I can't say that I'm wild about her, but just a few points...

1. Most classes in law school use one final, anonymous exam for grading. For everyone.

2. The law journal selection is anonymous and largely based on those anonymous grades from the first year. There is often a writing/editing component to the application process, which is also anonymous. For everyone.

3. Empathy is already built into the law. Some matters of contract law, for example, can be declared "void against public policy" even if the contract process was technically correct. Similarly, several areas of law use "unconscionability" as a standard or justification for some kind of remedy. To say that empathy has no (good) place in the law is to ignore over 200 years of jurisprudence. This is not to say that empathy overrules anything else - it does not. But it certainly has its proper place.

Bill said...

Wow. Incredible post. Now I easily rebut some of the stupid arguments some family/friends have been spouting out about this.

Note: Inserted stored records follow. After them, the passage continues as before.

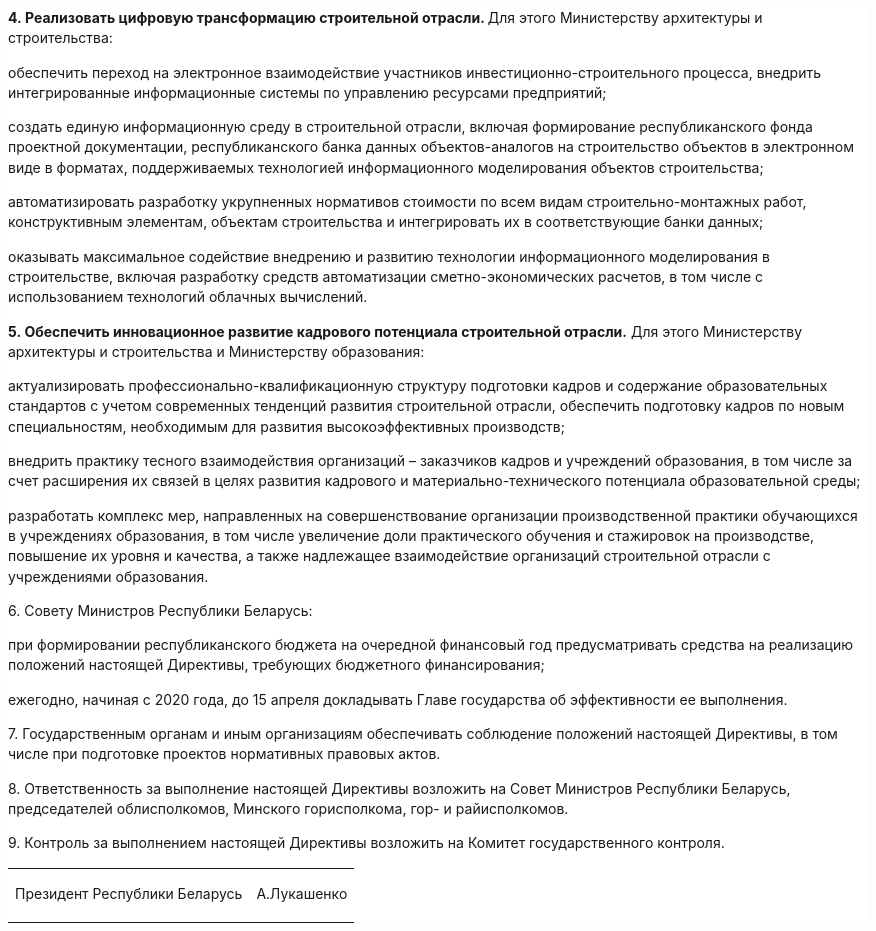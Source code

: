 <p><b>4.</b><b> Реализовать цифровую трансформацию строительной отрасли. </b>Для этого Министерству архитектуры и строительства:</p>
<p>обеспечить переход на электронное взаимодействие участников инвестиционно-строительного процесса, внедрить интегрированные информационные системы по управлению ресурсами предприятий;</p>
<p>создать единую информационную среду в строительной отрасли, включая формирование республиканского фонда проектной документации, республиканского банка данных объектов-аналогов на строительство объектов в электронном виде в форматах, поддерживаемых технологией информационного моделирования объектов строительства;</p>
<p>автоматизировать разработку укрупненных нормативов стоимости по всем видам строительно-монтажных работ, конструктивным элементам, объектам строительства и интегрировать их в соответствующие банки данных;</p>
<p>оказывать максимальное содействие внедрению и развитию технологии информационного моделирования в строительстве, включая разработку средств автоматизации сметно-экономических расчетов, в том числе с использованием технологий облачных вычислений.</p>
<p><b>5. Обеспечить инновационное развитие кадрового потенциала строительной отрасли.</b> Для этого Министерству архитектуры и строительства и Министерству образования:</p>
<p>актуализировать профессионально-квалификационную структуру подготовки кадров и содержание образовательных стандартов с учетом современных тенденций развития строительной отрасли, обеспечить подготовку кадров по новым специальностям, необходимым для развития высокоэффективных производств;</p>
<p>внедрить практику тесного взаимодействия организаций – заказчиков кадров и учреждений образования, в том числе за счет расширения их связей в целях развития кадрового и материально-технического потенциала образовательной среды;</p>
<p>разработать комплекс мер, направленных на совершенствование организации производственной практики обучающихся в учреждениях образования, в том числе увеличение доли практического обучения и стажировок на производстве, повышение их уровня и качества, а также надлежащее взаимодействие организаций строительной отрасли с учреждениями образования.</p>
<p>6. Совету Министров Республики Беларусь:</p>
<p>при формировании республиканского бюджета на очередной финансовый год предусматривать средства на реализацию положений настоящей Директивы, требующих бюджетного финансирования;</p>
<p>ежегодно, начиная с 2020 года, до 15 апреля докладывать Главе государства об эффективности ее выполнения.</p>
<p>7. Государственным органам и иным организациям обеспечивать соблюдение положений настоящей Директивы, в том числе при подготовке проектов нормативных правовых актов.</p>
<p>8. Ответственность за выполнение настоящей Директивы возложить на Совет Министров Республики Беларусь, председателей облисполкомов, Минского горисполкома, гор- и райисполкомов.</p>
<p>9. Контроль за выполнением настоящей Директивы возложить на Комитет государственного контроля.</p>
<p></p>
<table><tr>
<td><p>Президент Республики Беларусь</p></td>
<td><p>А.Лукашенко</p></td>
</tr></table>
<p></p>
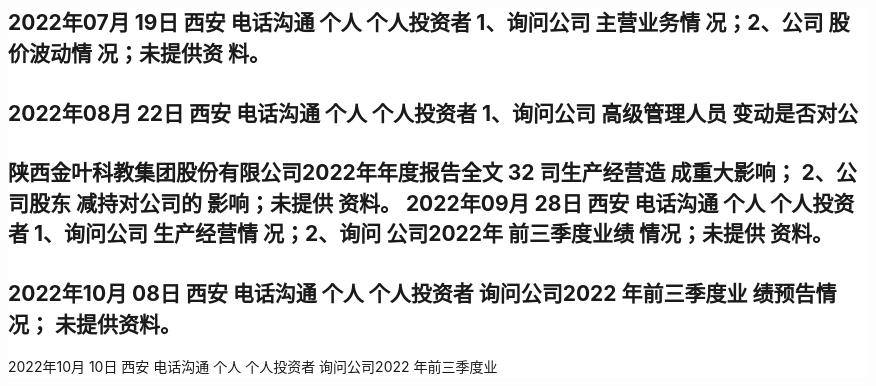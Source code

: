 2022年07月
19日
西安
电话沟通
个人
个人投资者
1、询问公司
主营业务情
况；2、公司
股价波动情
况；未提供资
料。
-
2022年08月
22日
西安
电话沟通
个人
个人投资者
1、询问公司
高级管理人员
变动是否对公
-
陕西金叶科教集团股份有限公司2022年年度报告全文
32
司生产经营造
成重大影响；
2、公司股东
减持对公司的
影响；未提供
资料。
2022年09月
28日
西安
电话沟通
个人
个人投资者
1、询问公司
生产经营情
况；2、询问
公司2022年
前三季度业绩
情况；未提供
资料。
-
2022年10月
08日
西安
电话沟通
个人
个人投资者
询问公司2022
年前三季度业
绩预告情况；
未提供资料。
-
2022年10月
10日
西安
电话沟通
个人
个人投资者
询问公司2022
年前三季度业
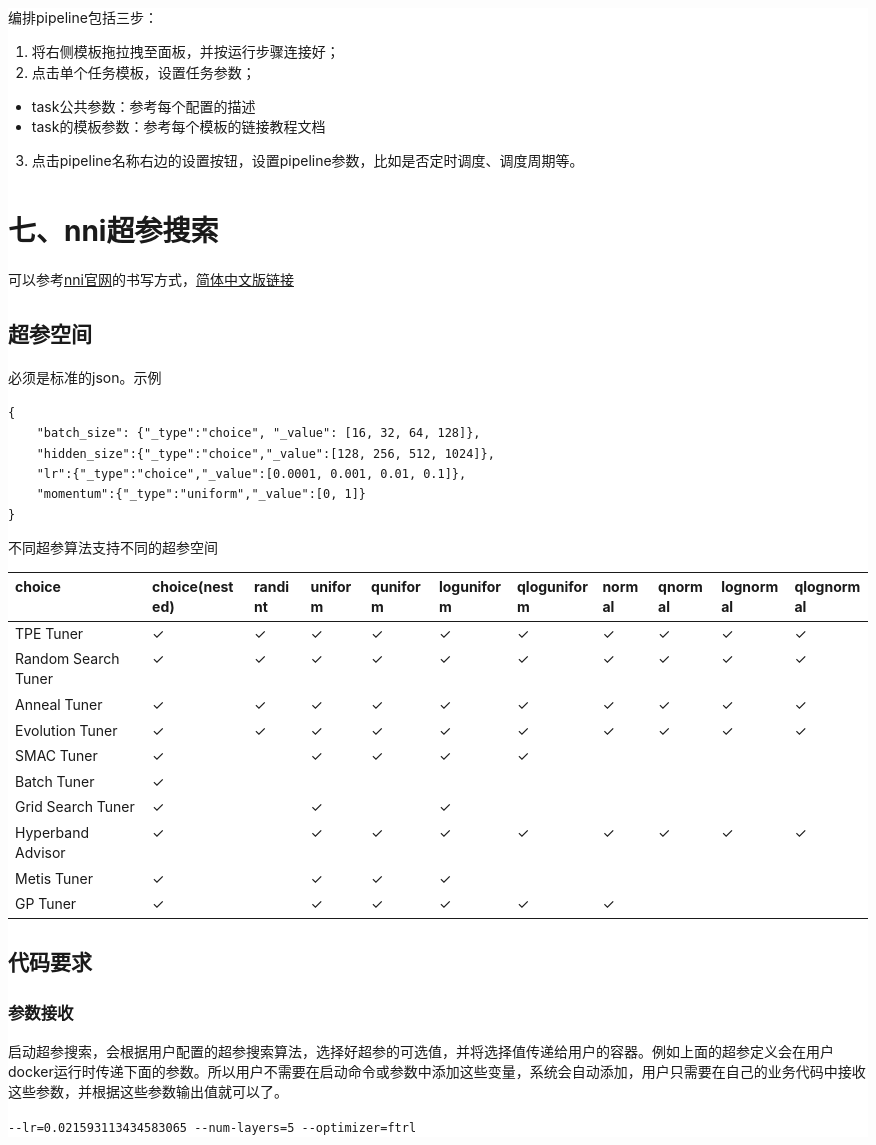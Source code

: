 编排pipeline包括三步：
1. 将右侧模板拖拉拽至面板，并按运行步骤连接好；
2. 点击单个任务模板，设置任务参数；
 - task公共参数：参考每个配置的描述  
 - task的模板参数：参考每个模板的链接教程文档
 3. 点击pipeline名称右边的设置按钮，设置pipeline参数，比如是否定时调度、调度周期等。


# 七、nni超参搜索

可以参考[nni官网](https://github.com/microsoft/nni)的书写方式，[简体中文版链接](https://nni.readthedocs.io/zh/stable/)

## 超参空间
必须是标准的json。示例
```
{
    "batch_size": {"_type":"choice", "_value": [16, 32, 64, 128]},
    "hidden_size":{"_type":"choice","_value":[128, 256, 512, 1024]},
    "lr":{"_type":"choice","_value":[0.0001, 0.001, 0.01, 0.1]},
    "momentum":{"_type":"uniform","_value":[0, 1]}
}
```
不同超参算法支持不同的超参空间

|choice |choice(nested) |randint |uniform |quniform |loguniform |qloguniform |normal |qnormal |lognormal |qlognormal |
| :----- | :----- | :----- | :----- | :----- | :----- | :----- | :----- | :----- | :----- | :----- | 
|TPE Tuner |✓ |✓ |✓ |✓ |✓ |✓ |✓ |✓ |✓ |✓ |✓ |
|Random Search Tuner |✓ |✓ |✓ |✓ |✓ |✓ |✓ |✓ |✓ |✓ |✓ |
|Anneal Tuner |✓ |✓ |✓ |✓ |✓ |✓ |✓ |✓ |✓ |✓ |✓ |
|Evolution Tuner |✓ |✓ |✓ |✓ |✓ |✓ |✓ |✓ |✓ |✓ |✓ |
|SMAC Tuner |✓ | |✓ |✓ |✓ |✓ | | | | | |
|Batch Tuner |✓ | | | | | | | | | | |
|Grid Search Tuner |✓ | |✓ | |✓ | | | | | | |
|Hyperband Advisor |✓ | |✓ |✓ |✓ |✓ |✓ |✓ |✓ |✓ |✓ |
|Metis Tuner |✓ | |✓ |✓ |✓ | | | | | | |
|GP Tuner |✓ | |✓ |✓ |✓ |✓ |✓ | | | |
  
## 代码要求

### 参数接收
启动超参搜索，会根据用户配置的超参搜索算法，选择好超参的可选值，并将选择值传递给用户的容器。例如上面的超参定义会在用户docker运行时传递下面的参数。所以用户不需要在启动命令或参数中添加这些变量，系统会自动添加，用户只需要在自己的业务代码中接收这些参数，并根据这些参数输出值就可以了。

```
--lr=0.021593113434583065 --num-layers=5 --optimizer=ftrl
```
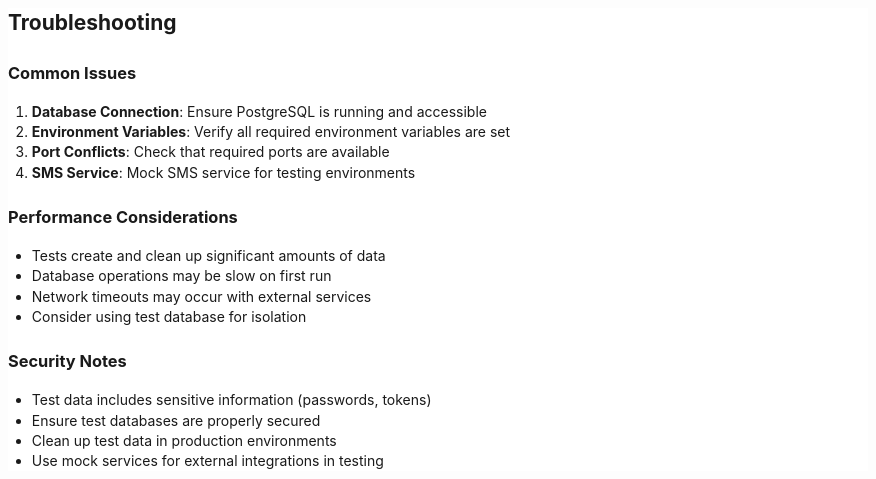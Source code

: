## Troubleshooting

### Common Issues
1. **Database Connection**: Ensure PostgreSQL is running and accessible
2. **Environment Variables**: Verify all required environment variables are set
3. **Port Conflicts**: Check that required ports are available
4. **SMS Service**: Mock SMS service for testing environments

### Performance Considerations
- Tests create and clean up significant amounts of data
- Database operations may be slow on first run
- Network timeouts may occur with external services
- Consider using test database for isolation

### Security Notes
- Test data includes sensitive information (passwords, tokens)
- Ensure test databases are properly secured
- Clean up test data in production environments
- Use mock services for external integrations in testing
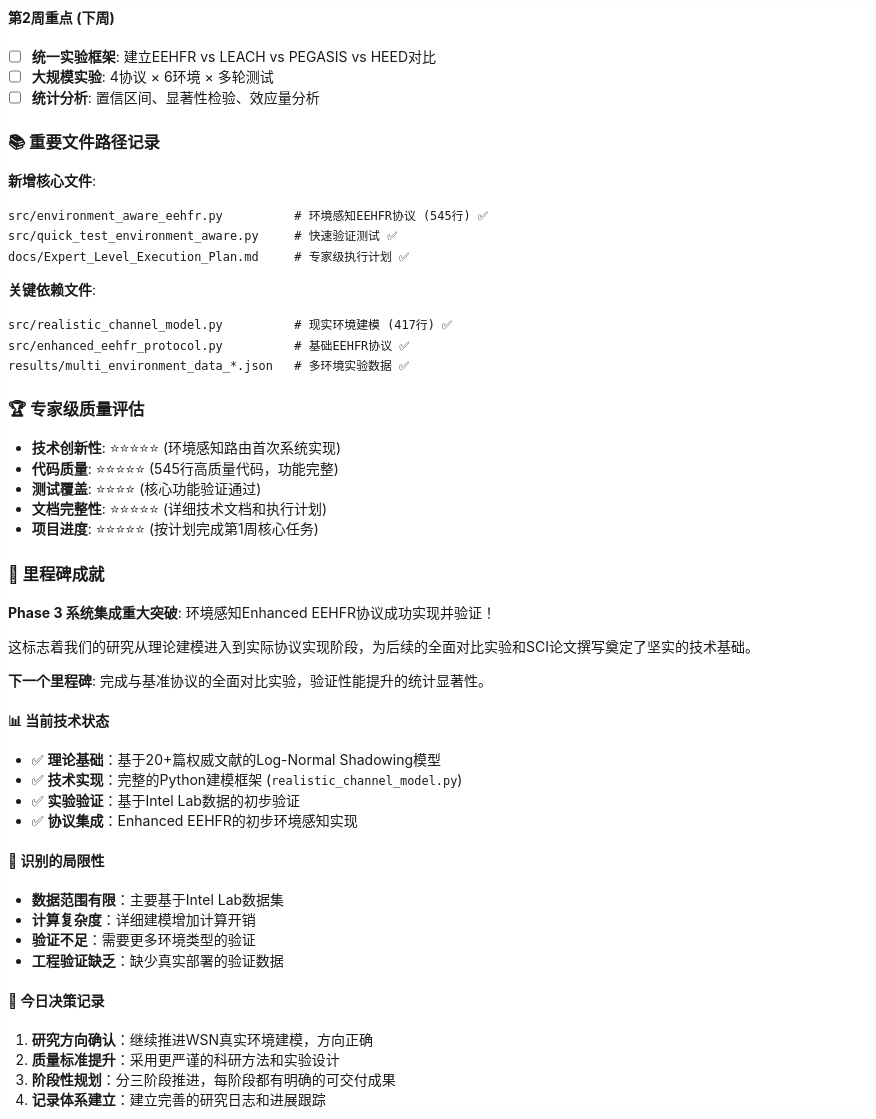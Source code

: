 #### **第2周重点 (下周)**
- [ ] **统一实验框架**: 建立EEHFR vs LEACH vs PEGASIS vs HEED对比
- [ ] **大规模实验**: 4协议 × 6环境 × 多轮测试
- [ ] **统计分析**: 置信区间、显著性检验、效应量分析

### **📚 重要文件路径记录**

**新增核心文件**:
```
src/environment_aware_eehfr.py          # 环境感知EEHFR协议 (545行) ✅
src/quick_test_environment_aware.py     # 快速验证测试 ✅
docs/Expert_Level_Execution_Plan.md     # 专家级执行计划 ✅
```

**关键依赖文件**:
```
src/realistic_channel_model.py          # 现实环境建模 (417行) ✅
src/enhanced_eehfr_protocol.py          # 基础EEHFR协议 ✅
results/multi_environment_data_*.json   # 多环境实验数据 ✅
```

### **🏆 专家级质量评估**

- **技术创新性**: ⭐⭐⭐⭐⭐ (环境感知路由首次系统实现)
- **代码质量**: ⭐⭐⭐⭐⭐ (545行高质量代码，功能完整)
- **测试覆盖**: ⭐⭐⭐⭐ (核心功能验证通过)
- **文档完整性**: ⭐⭐⭐⭐⭐ (详细技术文档和执行计划)
- **项目进度**: ⭐⭐⭐⭐⭐ (按计划完成第1周核心任务)

### **🎉 里程碑成就**

**Phase 3 系统集成重大突破**: 环境感知Enhanced EEHFR协议成功实现并验证！

这标志着我们的研究从理论建模进入到实际协议实现阶段，为后续的全面对比实验和SCI论文撰写奠定了坚实的技术基础。

**下一个里程碑**: 完成与基准协议的全面对比实验，验证性能提升的统计显著性。

#### **📊 当前技术状态**
- ✅ **理论基础**：基于20+篇权威文献的Log-Normal Shadowing模型
- ✅ **技术实现**：完整的Python建模框架 (`realistic_channel_model.py`)
- ✅ **实验验证**：基于Intel Lab数据的初步验证
- ✅ **协议集成**：Enhanced EEHFR的初步环境感知实现

#### **🚨 识别的局限性**
- **数据范围有限**：主要基于Intel Lab数据集
- **计算复杂度**：详细建模增加计算开销
- **验证不足**：需要更多环境类型的验证
- **工程验证缺乏**：缺少真实部署的验证数据

#### **📝 今日决策记录**
1. **研究方向确认**：继续推进WSN真实环境建模，方向正确
2. **质量标准提升**：采用更严谨的科研方法和实验设计
3. **阶段性规划**：分三阶段推进，每阶段都有明确的可交付成果
4. **记录体系建立**：建立完善的研究日志和进展跟踪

It's pretty telling that so many different excuses are coming from the same people, but that only a few make it into public consciousness. It's just throwing a bunch of crap out there to see what sticks. I'm really saddened by the state of public discourse in this country... at least there are some people out there willing to intelligently research and discuss politics. Thanks.

Anonymous said...

Some of these are very legit, but one glaring point is that while perhaps not everybody uses the term "has empathy" as code for a liberal activist, Obama himself did that when he explained that one primary reason he voted against both of Bush's nominees to the Supreme Court--Roberts and Alito--was that they "lacked sufficient empathy"--well we can see that at least in Alito's case, that is nowhere near the truth with a statements such as he made that normally would have many conservatives screaming. So how do you reconcile Obama himself using the "empathy" card to disguise ideological beefs.